Exercise goal: Go to the line below containing "Net total amount" and print exactly from there through the line containing "the entire period.<br/>", both included. Print nothing else.

[Material provided Boundary: Start]

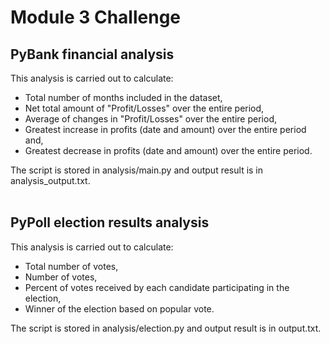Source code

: # Module 3 Challenge

## PyBank financial analysis <br/>
This analysis is carried out to calculate:<br/>
* Total number of months included in the dataset,<br/>
* Net total amount of "Profit/Losses" over the entire period,<br/>
* Average of changes in "Profit/Losses" over the entire period,<br/>
* Greatest increase in profits (date and amount) over the entire period and,<br/>
* Greatest decrease in profits (date and amount) over the entire period.<br/>

The script is stored in analysis/main.py and output result is in analysis_output.txt. <br/><br/>

## PyPoll election results analysis <br/>
This analysis is carried out to calculate: <br/>
* Total number of votes,<br/>
* Number of votes,<br/>
* Percent of votes received by each candidate participating in the election,<br/>
* Winner of the election based on popular vote.<br/>

The script is stored in analysis/election.py and output result is in output.txt. <br/><br/>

[Material provided Boundary: End]

Result for this task:
* Net total amount of "Profit/Losses" over the entire period,<br/>
* Average of changes in "Profit/Losses" over the entire period,<br/>
* Greatest increase in profits (date and amount) over the entire period and,<br/>
* Greatest decrease in profits (date and amount) over the entire period.<br/>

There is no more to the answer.